Quasilinear theory and a self-consistent kinetic Fokker Planck approach in Equations 2 and 3 (Reid and Kontar, 2018) model the temporal evolution of the electron beam (e.g. Melrose, 1980; Cairns, 1987a,b; Robinson and Cairns, 1998) and the Langmuir waves where the electron beam dynamics are represented by an electron distribution function \(f(x,v,t)\) [cm^-4s] and those of the Langmuir waves by their spectral energy density \(W(x,v,t)\) [erg cm^-2].

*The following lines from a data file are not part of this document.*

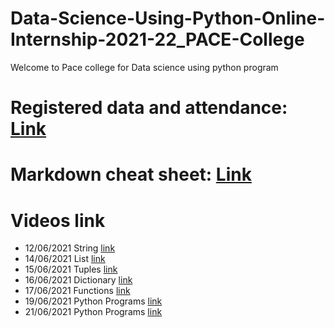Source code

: # Data-Science-Using-Python-Online-Internship-2021-22_PACE-College
Welcome to Pace college for Data science using python program


# Registered data and attendance: [Link](https://docs.google.com/spreadsheets/d/13MbDecOIT_6_Y13Zyu7wvC9zTx5KuaoPZoF3rzhn3Iw/edit?usp=sharing)

# Markdown cheat sheet: [Link](https://www.markdownguide.org/cheat-sheet/)

# Videos link
* 12/06/2021 String [link](https://transcripts.gotomeeting.com/#/s/9d9afa94aed37a757a31d0d27d33ad6aa39d46f2864188df9576f95f64d74477)
* 14/06/2021 List [link](https://transcripts.gotomeeting.com/#/s/7e1a2e8cf8148faf62884d6d7109349cc06038c8417d2426bba1a6c8ceced8f9)
* 15/06/2021 Tuples [link](https://transcripts.gotomeeting.com/#/s/c7cffb0e74ee808a1a864d13db6ef940253027bba266b459f7bfd7a6cf8f0503)
* 16/06/2021 Dictionary [link](https://transcripts.gotomeeting.com/#/s/ab127f99fb1ca19028a3a80e8e363e7a045ca20ec2a7ba3cfd7fd1281c0e3772)
* 17/06/2021 Functions [link](https://transcripts.gotomeeting.com/#/s/62c79579a2c30a29f9f4a7d483d27d32ae21a8bf1b5815b8b96d603a0450d49c)
* 19/06/2021 Python Programs [link](https://transcripts.gotomeeting.com/#/s/3baed29bd30bece61716439bf8f1aae1deea57a11377140bafe7640a80f7efdf)
* 21/06/2021 Python Programs [link](https://transcripts.gotomeeting.com/#/s/585aece5d65da74e74395670675982896dc4159ded051fe444e60118a0a08808)

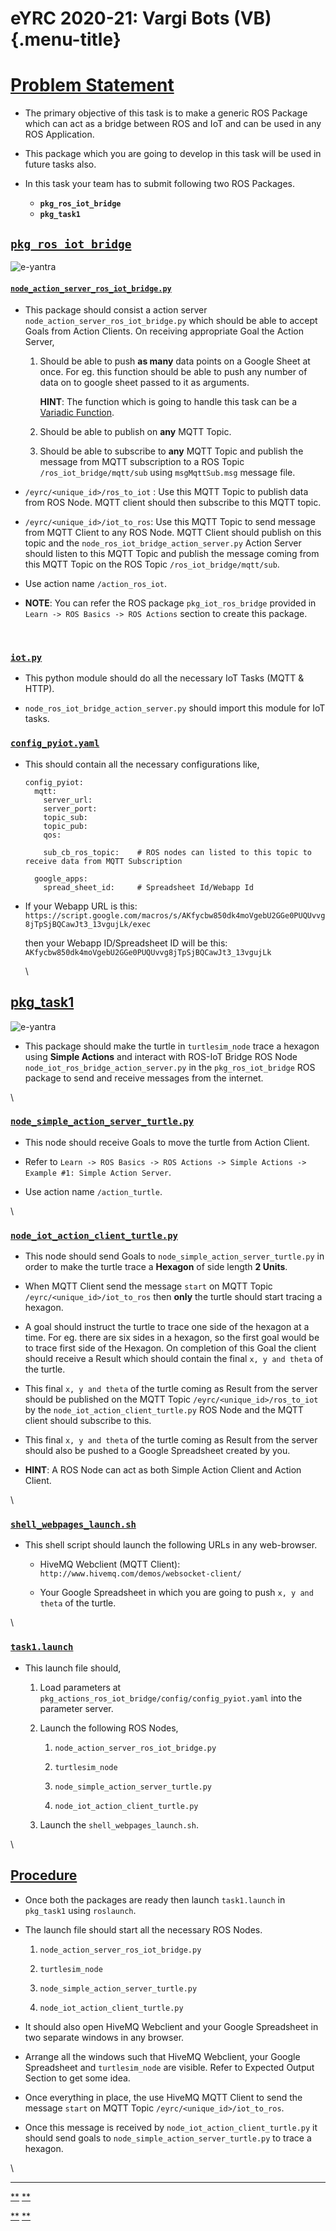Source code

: eYRC 2020-21: Vargi Bots (VB) {.menu-title}
=============================

[Problem Statement](#problem-statement)
=======================================

-   The primary objective of this task is to make a generic ROS Package
    which can act as a bridge between ROS and IoT and can be used in any
    ROS Application.

-   This package which you are going to develop in this task will be
    used in future tasks also.

-   In this task your team has to submit following two ROS Packages.

    -   **`pkg_ros_iot_bridge`**
    -   **`pkg_task1`**

[`pkg_ros_iot_bridge`](#pkg_ros_iot_bridge)
-------------------------------------------

![e-yantra](Problem%20Statement%20-%20eYRC%202020-21%20Vargi%20Bots%20(VB)_files/pkg_ros_iot_bridge.png)

#### [`node_action_server_ros_iot_bridge.py`](#node_action_server_ros_iot_bridgepy)

-   This package should consist a action server
    `node_action_server_ros_iot_bridge.py` which should be able
    to accept Goals from Action Clients. On receiving appropriate Goal
    the Action Server,

    1.  Should be able to push **as many** data points on a Google Sheet
        at once. For eg. this function should be able to push any number
        of data on to google sheet passed to it as arguments.

        **HINT**: The function which is going to handle this task can be
        a [Variadic
        Function](https://www.geeksforgeeks.org/args-kwargs-python/).

    2.  Should be able to publish on **any** MQTT Topic.

    3.  Should be able to subscribe to **any** MQTT Topic and publish
        the message from MQTT subscription to a ROS Topic
        `/ros_iot_bridge/mqtt/sub` using `msgMqttSub.msg`
        message file.

-   `/eyrc/<unique_id>/ros_to_iot` : Use this MQTT Topic to
    publish data from ROS Node. MQTT client should then subscribe to
    this MQTT topic.

-   `/eyrc/<unique_id>/iot_to_ros`: Use this MQTT Topic to send
    message from MQTT Client to any ROS Node. MQTT Client should publish
    on this topic and the `node_ros_iot_bridge_action_server.py`
    Action Server should listen to this MQTT Topic and publish the
    message coming from this MQTT Topic on the ROS Topic
    `/ros_iot_bridge/mqtt/sub`.

-   Use action name `/action_ros_iot`.

-   **NOTE**: You can refer the ROS package `pkg_iot_ros_bridge`
    provided in `Learn -> ROS Basics -> ROS Actions` section to
    create this package.

​

### [`iot.py`](#iotpy)

-   This python module should do all the necessary IoT Tasks (MQTT &
    HTTP).

-   `node_ros_iot_bridge_action_server.py` should import this
    module for IoT tasks.

### [`config_pyiot.yaml`](#config_pyiotyaml)

-   This should contain all the necessary configurations like,

        config_pyiot:
          mqtt:
            server_url: 
            server_port: 
            topic_sub: 
            topic_pub: 
            qos: 

            sub_cb_ros_topic:    # ROS nodes can listed to this topic to receive data from MQTT Subscription

          google_apps:
            spread_sheet_id:     # Spreadsheet Id/Webapp Id

-   If your Webapp URL is this:
    `https://script.google.com/macros/s/AKfycbw850dk4moVgebU2GGe0PUQUvvg8jTpSjBQCawJt3_13vgujLk/exec`

    then your Webapp ID/Spreadsheet ID will be this:
    `AKfycbw850dk4moVgebU2GGe0PUQUvvg8jTpSjBQCawJt3_13vgujLk`

    \

[pkg\_task1](#pkg_task1)
------------------------

![e-yantra](Problem%20Statement%20-%20eYRC%202020-21%20Vargi%20Bots%20(VB)_files/pkg_task1.png)

-   This package should make the turtle in `turtlesim_node` trace
    a hexagon using **Simple Actions** and interact with ROS-IoT Bridge
    ROS Node `node_iot_ros_bridge_action_server.py` in the
    `pkg_ros_iot_bridge` ROS package to send and receive messages
    from the internet.

\

### [`node_simple_action_server_turtle.py`](#node_simple_action_server_turtlepy)

-   This node should receive Goals to move the turtle from Action
    Client.

-   Refer to
    `Learn -> ROS Basics -> ROS Actions -> Simple Actions -> Example #1: Simple Action Server`.

-   Use action name `/action_turtle`.

\

### [`node_iot_action_client_turtle.py`](#node_iot_action_client_turtlepy)

-   This node should send Goals to
    `node_simple_action_server_turtle.py` in order to make the
    turtle trace a **Hexagon** of side length **2 Units**.

-   When MQTT Client send the message `start` on MQTT Topic
    `/eyrc/<unique_id>/iot_to_ros` then **only** the turtle
    should start tracing a hexagon.

-   A goal should instruct the turtle to trace one side of the hexagon
    at a time. For eg. there are six sides in a hexagon, so the first
    goal would be to trace first side of the Hexagon. On completion of
    this Goal the client should receive a Result which should contain
    the final `x, y and theta` of the turtle.

-   This final `x, y and theta` of the turtle coming as Result
    from the server should be published on the MQTT Topic
    `/eyrc/<unique_id>/ros_to_iot` by the
    `node_iot_action_client_turtle.py` ROS Node and the MQTT
    client should subscribe to this.

-   This final `x, y and theta` of the turtle coming as Result
    from the server should also be pushed to a Google Spreadsheet
    created by you.

-   **HINT**: A ROS Node can act as both Simple Action Client and Action
    Client.

\

### [`shell_webpages_launch.sh`](#shell_webpages_launchsh)

-   This shell script should launch the following URLs in any
    web-browser.

    -   HiveMQ Webclient (MQTT Client):
        `http://www.hivemq.com/demos/websocket-client/`

    -   Your Google Spreadsheet in which you are going to push
        `x, y and theta` of the turtle.

\

### [`task1.launch`](#task1launch)

-   This launch file should,

    1.  Load parameters at
        `pkg_actions_ros_iot_bridge/config/config_pyiot.yaml`
        into the parameter server.

    2.  Launch the following ROS Nodes,

        1.  `node_action_server_ros_iot_bridge.py`

        2.  `turtlesim_node`

        3.  `node_simple_action_server_turtle.py`

        4.  `node_iot_action_client_turtle.py`

    3.  Launch the `shell_webpages_launch.sh`.

\

[Procedure](#procedure)
-----------------------

-   Once both the packages are ready then launch `task1.launch`
    in `pkg_task1` using `roslaunch`.

-   The launch file should start all the necessary ROS Nodes.

    1.  `node_action_server_ros_iot_bridge.py`

    2.  `turtlesim_node`

    3.  `node_simple_action_server_turtle.py`

    4.  `node_iot_action_client_turtle.py`

-   It should also open HiveMQ Webclient and your Google Spreadsheet in
    two separate windows in any browser.

-   Arrange all the windows such that HiveMQ Webclient, your Google
    Spreadsheet and `turtlesim_node` are visible. Refer to
    Expected Output Section to get some idea.

-   Once everything in place, the use HiveMQ MQTT Client to send the
    message `start` on MQTT Topic
    `/eyrc/<unique_id>/iot_to_ros`.

-   Once this message is received by
    `node_iot_action_client_turtle.py` it should send goals to
    `node_simple_action_server_turtle.py` to trace a hexagon.

\

* * * * *

[**](https://portal.e-yantra.org/storage/xyBeoIQDWX_vb/eyrc/task1/eyrc-task1-learn.html "Previous chapter")
[**](https://portal.e-yantra.org/storage/xyBeoIQDWX_vb/eyrc/task1/eyrc-task1-expected-output.html "Next chapter")

[**](https://portal.e-yantra.org/storage/xyBeoIQDWX_vb/eyrc/task1/eyrc-task1-learn.html "Previous chapter")
[**](https://portal.e-yantra.org/storage/xyBeoIQDWX_vb/eyrc/task1/eyrc-task1-expected-output.html "Next chapter")
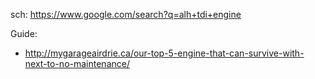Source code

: sch: https://www.google.com/search?q=alh+tdi+engine

Guide:
- http://mygarageairdrie.ca/our-top-5-engine-that-can-survive-with-next-to-no-maintenance/
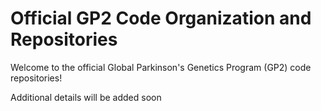 # Official GP2 Code Organization and Repositories 

Welcome to the official Global Parkinson's Genetics Program (GP2) code repositories!

Additional details will be added soon 
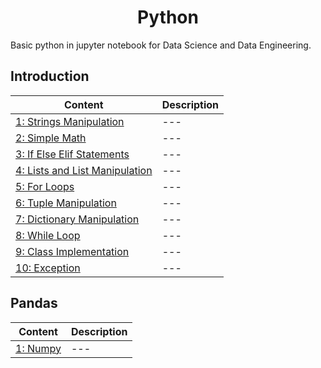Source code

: <h1 align="center"> Python </h1>
Basic python in jupyter notebook for Data Science and Data Engineering.

## Introduction
Content | Description 
--- | --- 
[1: Strings Manipulation](https://github.com/ThanatPay/Python/blob/main/Introduction/01string_manipulations.ipynb) | ---
[2: Simple Math](https://github.com/ThanatPay/Python/blob/main/Introduction/02simple_math.ipynb) | ---
[3: If Else Elif Statements](https://github.com/ThanatPay/Python/blob/main/Introduction/03if_else_statement.ipynb) | ---
[4: Lists and List Manipulation](https://github.com/ThanatPay/Python/blob/main/Introduction/04List_manipulations.ipynb) | ---
[5: For Loops](https://github.com/ThanatPay/Python/blob/main/Introduction/05for_loop.ipynb) | ---
[6: Tuple Manipulation](https://github.com/ThanatPay/Python/blob/main/Introduction/06Tuples.ipynb) | ---
[7: Dictionary Manipulation](https://github.com/ThanatPay/Python/blob/main/Introduction/07Dictionary.ipynb) | ---
[8: While Loop](https://github.com/ThanatPay/Python/blob/main/Introduction/08while_loop.ipynb) | ---
[9: Class Implementation](https://github.com/ThanatPay/Python/blob/main/Introduction/09class.ipynb) | ---
[10: Exception](https://github.com/ThanatPay/Python/blob/main/Introduction/10exception.ipynb) | ---

## Pandas
Content | Description 
--- | --- 
[1: Numpy](https://github.com/ThanatPay/Python/blob/main/Pandas/1_Numpy.ipynb) | ---
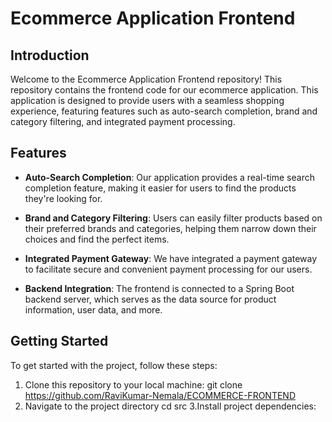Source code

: # Ecommerce Application Frontend

## Introduction

Welcome to the Ecommerce Application Frontend repository! This repository contains the frontend code for our ecommerce application. This application is designed to provide users with a seamless shopping experience, featuring features such as auto-search completion, brand and category filtering, and integrated payment processing.

## Features

- **Auto-Search Completion**: Our application provides a real-time search completion feature, making it easier for users to find the products they're looking for.

- **Brand and Category Filtering**: Users can easily filter products based on their preferred brands and categories, helping them narrow down their choices and find the perfect items.

- **Integrated Payment Gateway**: We have integrated a payment gateway to facilitate secure and convenient payment processing for our users.

- **Backend Integration**: The frontend is connected to a Spring Boot backend server, which serves as the data source for product information, user data, and more.

## Getting Started

To get started with the project, follow these steps:

1. Clone this repository to your local machine:
   git clone https://github.com/RaviKumar-Nemala/ECOMMERCE-FRONTEND
2. Navigate to the project directory
   cd src
3.Install project dependencies:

Equations 2 and 3 include terms modelling the expansion of the beam in space as it propagates along magnetic field lines away from the Sun (\(\frac{v}{M(r)}\) \(\frac{\partial}{\partial r}M(r)f\)) in Equation 2, with \(M(r) \propto r^{2}\), the spherically symmetric expansion of the flux tube in space. The total number of electrons in the beam stays constant throughout the beam’s journey due to the \(M(r)\) term. The 1D simulated beam propagates along a 3D flux tube with parameters only varying in the direction of propagation. The cross section of the beam increases with the expansion of the beam, resulting in a lower electron beam density as a function of distance from the Sun. The expansion of the Langmuir waves as a function of distance is considered negligible since they do not propagate far enough without being reabsorbed by the electron beam for this effect to be considered significant.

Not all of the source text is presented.